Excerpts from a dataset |
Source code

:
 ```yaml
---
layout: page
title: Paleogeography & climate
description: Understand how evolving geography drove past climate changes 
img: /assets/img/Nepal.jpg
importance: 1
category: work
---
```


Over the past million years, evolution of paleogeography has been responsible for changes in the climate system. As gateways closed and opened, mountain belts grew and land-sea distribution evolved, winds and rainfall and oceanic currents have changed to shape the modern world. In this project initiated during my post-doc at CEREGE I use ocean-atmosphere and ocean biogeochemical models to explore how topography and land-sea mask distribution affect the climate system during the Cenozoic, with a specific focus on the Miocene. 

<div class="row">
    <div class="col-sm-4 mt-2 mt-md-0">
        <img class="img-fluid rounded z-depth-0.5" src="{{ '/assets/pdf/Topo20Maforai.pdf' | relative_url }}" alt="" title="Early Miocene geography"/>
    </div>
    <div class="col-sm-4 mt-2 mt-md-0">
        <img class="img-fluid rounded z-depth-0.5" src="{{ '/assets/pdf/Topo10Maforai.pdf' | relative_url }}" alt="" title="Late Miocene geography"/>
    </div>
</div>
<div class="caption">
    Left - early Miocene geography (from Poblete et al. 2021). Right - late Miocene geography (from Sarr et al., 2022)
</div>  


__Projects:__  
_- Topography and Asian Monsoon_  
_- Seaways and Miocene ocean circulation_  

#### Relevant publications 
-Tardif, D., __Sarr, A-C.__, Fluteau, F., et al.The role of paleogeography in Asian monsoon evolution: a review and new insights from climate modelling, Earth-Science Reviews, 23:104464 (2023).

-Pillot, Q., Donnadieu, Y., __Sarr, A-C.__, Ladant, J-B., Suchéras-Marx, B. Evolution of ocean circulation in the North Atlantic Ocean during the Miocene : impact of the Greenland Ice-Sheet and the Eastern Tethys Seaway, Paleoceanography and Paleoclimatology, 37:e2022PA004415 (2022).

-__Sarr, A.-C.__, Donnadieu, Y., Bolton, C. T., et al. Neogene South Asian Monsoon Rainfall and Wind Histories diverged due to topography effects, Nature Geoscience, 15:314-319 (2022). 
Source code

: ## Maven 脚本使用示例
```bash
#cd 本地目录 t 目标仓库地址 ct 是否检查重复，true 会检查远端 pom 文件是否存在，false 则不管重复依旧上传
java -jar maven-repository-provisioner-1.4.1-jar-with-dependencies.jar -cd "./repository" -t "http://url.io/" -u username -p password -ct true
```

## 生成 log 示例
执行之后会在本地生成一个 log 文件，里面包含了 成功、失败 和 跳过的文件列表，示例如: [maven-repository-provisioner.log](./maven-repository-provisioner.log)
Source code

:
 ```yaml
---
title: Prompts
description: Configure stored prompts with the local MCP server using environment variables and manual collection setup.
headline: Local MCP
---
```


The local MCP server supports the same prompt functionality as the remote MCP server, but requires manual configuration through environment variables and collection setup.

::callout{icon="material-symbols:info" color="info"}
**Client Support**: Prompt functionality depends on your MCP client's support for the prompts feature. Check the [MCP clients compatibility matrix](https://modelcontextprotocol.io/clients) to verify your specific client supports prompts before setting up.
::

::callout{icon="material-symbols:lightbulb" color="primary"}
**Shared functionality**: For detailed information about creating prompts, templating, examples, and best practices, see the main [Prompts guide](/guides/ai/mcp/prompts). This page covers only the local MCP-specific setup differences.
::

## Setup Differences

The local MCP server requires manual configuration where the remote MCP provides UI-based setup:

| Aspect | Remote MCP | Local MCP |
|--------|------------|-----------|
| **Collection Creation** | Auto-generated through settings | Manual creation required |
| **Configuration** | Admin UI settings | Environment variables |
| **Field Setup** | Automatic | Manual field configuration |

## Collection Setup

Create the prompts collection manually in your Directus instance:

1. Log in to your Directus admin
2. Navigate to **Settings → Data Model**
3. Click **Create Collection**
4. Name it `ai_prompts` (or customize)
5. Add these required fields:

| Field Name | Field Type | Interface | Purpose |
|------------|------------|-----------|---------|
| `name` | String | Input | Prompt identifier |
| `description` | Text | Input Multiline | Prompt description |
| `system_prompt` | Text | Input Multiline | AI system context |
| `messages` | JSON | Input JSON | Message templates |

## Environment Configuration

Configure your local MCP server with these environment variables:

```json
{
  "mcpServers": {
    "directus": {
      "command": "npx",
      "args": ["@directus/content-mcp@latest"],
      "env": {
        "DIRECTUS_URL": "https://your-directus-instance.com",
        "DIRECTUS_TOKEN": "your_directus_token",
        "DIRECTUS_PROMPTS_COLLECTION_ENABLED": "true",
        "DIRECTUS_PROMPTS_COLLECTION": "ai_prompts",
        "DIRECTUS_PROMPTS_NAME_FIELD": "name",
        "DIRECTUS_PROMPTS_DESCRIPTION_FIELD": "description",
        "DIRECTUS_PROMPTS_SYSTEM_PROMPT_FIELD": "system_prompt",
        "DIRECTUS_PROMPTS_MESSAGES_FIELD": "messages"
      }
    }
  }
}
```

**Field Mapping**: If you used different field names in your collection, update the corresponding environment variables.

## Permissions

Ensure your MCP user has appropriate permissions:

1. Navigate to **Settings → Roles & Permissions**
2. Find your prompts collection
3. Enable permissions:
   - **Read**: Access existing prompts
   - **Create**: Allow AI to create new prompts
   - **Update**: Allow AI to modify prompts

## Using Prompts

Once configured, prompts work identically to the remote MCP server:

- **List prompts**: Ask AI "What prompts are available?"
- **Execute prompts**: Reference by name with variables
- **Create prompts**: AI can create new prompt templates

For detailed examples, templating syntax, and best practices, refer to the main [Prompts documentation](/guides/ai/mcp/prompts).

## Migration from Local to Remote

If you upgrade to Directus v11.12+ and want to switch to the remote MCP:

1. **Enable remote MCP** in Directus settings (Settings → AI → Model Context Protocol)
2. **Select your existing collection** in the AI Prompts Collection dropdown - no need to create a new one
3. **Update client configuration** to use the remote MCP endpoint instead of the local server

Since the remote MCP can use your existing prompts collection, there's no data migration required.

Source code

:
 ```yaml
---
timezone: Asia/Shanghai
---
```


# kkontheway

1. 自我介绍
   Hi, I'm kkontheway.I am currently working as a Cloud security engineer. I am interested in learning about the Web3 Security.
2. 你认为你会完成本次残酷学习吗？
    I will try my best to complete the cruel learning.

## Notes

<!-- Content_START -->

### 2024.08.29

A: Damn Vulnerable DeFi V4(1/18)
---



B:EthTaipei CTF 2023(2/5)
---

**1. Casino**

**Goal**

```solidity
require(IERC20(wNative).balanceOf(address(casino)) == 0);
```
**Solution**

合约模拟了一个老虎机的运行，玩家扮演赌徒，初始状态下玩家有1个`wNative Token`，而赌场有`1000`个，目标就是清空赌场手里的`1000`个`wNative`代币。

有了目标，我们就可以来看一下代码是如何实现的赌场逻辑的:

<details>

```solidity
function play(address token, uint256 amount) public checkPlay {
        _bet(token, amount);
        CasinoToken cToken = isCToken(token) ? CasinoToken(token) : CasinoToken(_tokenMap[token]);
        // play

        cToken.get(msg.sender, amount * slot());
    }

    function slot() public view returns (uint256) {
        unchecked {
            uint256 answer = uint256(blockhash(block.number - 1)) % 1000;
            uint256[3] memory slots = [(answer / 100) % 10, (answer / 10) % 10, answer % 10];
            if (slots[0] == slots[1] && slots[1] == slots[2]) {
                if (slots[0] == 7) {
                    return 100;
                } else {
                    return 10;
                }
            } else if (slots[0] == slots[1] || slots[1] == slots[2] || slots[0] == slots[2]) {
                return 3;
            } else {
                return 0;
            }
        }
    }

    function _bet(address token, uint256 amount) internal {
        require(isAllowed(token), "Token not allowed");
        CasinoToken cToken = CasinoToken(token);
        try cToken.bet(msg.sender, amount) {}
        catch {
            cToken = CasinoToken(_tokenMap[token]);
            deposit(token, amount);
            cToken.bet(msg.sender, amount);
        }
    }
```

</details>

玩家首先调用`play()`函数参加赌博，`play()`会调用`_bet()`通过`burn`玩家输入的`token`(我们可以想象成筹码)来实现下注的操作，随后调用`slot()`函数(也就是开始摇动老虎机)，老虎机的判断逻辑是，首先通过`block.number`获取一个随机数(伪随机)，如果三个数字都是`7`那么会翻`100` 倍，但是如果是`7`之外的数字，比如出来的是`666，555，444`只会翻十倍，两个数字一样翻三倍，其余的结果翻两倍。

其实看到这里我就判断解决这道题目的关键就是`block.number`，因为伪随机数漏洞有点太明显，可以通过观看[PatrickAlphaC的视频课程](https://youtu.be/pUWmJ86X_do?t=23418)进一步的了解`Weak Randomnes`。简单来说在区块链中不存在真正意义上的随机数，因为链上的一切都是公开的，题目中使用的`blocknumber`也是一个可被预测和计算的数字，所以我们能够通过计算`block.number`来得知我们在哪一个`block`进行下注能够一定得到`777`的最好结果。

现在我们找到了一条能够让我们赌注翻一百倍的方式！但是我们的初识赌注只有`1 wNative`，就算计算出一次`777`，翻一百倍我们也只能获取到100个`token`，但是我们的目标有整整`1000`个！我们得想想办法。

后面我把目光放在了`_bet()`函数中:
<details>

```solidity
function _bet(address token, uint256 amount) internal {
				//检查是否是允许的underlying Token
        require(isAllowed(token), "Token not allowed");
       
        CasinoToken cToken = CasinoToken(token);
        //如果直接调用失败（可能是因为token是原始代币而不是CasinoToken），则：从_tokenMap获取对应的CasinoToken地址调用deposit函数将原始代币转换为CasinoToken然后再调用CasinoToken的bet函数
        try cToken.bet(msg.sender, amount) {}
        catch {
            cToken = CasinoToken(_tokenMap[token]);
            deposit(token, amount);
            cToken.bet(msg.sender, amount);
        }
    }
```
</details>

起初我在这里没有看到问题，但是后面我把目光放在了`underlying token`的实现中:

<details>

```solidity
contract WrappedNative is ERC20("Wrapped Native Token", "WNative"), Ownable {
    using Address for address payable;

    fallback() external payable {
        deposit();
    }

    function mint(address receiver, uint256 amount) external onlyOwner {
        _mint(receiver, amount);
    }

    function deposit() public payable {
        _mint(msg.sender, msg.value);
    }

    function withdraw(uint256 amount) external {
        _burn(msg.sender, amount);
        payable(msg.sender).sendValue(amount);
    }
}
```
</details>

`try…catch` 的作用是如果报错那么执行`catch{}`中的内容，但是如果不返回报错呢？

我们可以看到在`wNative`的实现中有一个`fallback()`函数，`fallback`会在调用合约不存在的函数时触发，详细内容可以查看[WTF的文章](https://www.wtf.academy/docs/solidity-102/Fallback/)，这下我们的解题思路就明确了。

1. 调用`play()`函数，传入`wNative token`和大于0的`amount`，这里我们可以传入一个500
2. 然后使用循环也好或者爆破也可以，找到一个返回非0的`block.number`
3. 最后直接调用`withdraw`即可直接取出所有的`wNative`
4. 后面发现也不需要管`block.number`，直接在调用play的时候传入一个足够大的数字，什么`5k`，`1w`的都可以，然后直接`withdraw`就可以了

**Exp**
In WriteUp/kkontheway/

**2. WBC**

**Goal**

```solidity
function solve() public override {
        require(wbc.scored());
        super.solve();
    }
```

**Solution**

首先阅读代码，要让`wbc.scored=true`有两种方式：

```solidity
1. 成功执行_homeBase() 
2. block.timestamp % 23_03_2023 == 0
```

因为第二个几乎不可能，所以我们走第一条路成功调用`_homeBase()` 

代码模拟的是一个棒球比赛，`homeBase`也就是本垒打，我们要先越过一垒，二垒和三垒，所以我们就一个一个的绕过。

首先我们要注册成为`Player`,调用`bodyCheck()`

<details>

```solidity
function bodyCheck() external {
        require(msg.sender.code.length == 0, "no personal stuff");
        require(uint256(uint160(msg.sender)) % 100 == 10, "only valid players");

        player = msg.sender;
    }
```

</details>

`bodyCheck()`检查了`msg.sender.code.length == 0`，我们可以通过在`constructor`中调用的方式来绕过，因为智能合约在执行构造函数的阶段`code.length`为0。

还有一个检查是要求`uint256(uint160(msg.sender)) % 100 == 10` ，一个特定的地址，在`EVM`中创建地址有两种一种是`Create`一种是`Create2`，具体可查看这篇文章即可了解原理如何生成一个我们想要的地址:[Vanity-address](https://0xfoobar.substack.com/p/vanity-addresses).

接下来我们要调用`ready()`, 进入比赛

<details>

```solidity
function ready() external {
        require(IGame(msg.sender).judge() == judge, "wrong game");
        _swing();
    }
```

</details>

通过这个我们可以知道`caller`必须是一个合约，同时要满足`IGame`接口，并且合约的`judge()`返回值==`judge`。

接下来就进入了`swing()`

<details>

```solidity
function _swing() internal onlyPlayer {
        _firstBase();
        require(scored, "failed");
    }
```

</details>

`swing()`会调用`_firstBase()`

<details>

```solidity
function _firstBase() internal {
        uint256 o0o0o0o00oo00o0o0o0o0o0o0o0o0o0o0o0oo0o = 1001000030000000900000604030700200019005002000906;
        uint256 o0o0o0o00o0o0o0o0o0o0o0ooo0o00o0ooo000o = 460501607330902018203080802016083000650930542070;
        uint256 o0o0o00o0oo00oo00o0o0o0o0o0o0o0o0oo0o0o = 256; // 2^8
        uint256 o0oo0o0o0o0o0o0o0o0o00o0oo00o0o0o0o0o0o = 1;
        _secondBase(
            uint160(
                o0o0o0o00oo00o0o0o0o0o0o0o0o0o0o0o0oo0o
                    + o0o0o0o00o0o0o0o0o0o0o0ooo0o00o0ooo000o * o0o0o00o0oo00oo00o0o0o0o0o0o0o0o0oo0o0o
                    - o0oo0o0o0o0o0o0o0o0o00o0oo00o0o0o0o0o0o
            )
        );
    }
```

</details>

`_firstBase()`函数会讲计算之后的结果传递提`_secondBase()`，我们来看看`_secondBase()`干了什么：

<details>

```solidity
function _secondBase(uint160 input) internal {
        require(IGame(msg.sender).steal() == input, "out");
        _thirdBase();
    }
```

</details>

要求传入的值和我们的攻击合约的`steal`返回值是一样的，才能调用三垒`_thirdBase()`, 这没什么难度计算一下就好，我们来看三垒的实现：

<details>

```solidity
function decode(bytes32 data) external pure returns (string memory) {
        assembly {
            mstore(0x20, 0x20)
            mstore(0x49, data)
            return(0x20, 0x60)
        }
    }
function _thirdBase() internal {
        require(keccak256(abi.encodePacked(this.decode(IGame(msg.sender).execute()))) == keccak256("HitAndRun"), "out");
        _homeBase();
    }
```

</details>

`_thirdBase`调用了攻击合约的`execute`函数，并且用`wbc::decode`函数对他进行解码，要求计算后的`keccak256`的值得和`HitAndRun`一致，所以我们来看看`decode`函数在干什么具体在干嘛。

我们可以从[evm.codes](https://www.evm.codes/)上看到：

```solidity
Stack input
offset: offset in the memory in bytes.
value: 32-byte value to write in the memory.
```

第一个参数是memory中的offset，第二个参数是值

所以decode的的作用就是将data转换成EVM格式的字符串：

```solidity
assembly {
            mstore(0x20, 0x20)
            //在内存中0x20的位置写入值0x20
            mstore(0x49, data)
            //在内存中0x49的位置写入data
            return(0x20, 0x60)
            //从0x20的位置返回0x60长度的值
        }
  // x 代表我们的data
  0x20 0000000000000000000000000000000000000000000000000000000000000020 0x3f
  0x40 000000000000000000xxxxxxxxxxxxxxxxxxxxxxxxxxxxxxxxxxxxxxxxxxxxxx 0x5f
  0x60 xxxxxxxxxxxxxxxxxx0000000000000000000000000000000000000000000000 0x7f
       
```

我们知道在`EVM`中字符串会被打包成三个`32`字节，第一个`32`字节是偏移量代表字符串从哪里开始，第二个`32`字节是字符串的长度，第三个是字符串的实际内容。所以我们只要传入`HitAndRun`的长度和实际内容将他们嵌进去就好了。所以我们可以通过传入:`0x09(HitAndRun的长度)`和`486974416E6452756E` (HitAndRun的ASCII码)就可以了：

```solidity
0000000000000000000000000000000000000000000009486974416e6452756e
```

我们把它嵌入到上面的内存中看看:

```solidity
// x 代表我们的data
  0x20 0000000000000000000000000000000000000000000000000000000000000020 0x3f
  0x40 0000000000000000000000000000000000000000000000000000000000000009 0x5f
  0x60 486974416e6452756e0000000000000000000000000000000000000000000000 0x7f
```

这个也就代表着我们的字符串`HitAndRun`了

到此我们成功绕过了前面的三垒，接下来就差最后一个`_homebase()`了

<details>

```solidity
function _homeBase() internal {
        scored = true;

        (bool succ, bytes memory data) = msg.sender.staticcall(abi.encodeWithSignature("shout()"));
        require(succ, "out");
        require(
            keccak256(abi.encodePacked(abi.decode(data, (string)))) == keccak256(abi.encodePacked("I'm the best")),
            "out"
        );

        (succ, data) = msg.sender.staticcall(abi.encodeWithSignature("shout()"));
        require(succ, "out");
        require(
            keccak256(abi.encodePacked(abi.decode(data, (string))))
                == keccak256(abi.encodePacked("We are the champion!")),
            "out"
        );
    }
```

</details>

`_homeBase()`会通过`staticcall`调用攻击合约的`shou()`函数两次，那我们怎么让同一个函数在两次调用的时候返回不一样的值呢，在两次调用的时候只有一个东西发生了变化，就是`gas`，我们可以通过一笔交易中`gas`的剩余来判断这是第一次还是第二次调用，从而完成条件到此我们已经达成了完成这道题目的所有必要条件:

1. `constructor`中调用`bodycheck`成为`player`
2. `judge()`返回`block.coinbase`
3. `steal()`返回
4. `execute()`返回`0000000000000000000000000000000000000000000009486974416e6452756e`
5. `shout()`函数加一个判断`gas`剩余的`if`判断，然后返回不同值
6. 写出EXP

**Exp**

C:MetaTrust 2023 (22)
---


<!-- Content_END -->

EXERCISE BRIEF | In the lines above, locate the string "address". Copy every line where it occurs.

OUTPUT |
require(IERC20(wNative).balanceOf(address(casino)) == 0);
function play(address token, uint256 amount) public checkPlay {
    function _bet(address token, uint256 amount) internal {
function _bet(address token, uint256 amount) internal {
    using Address for address payable;
    function mint(address receiver, uint256 amount) external onlyOwner {
还有一个检查是要求`uint256(uint160(msg.sender)) % 100 == 10` ，一个特定的地址，在`EVM`中创建地址有两种一种是`Create`一种是`Create2`，具体可查看这篇文章即可了解原理如何生成一个我们想要的地址:[Vanity-address](https://0xfoobar.substack.com/p/vanity-addresses).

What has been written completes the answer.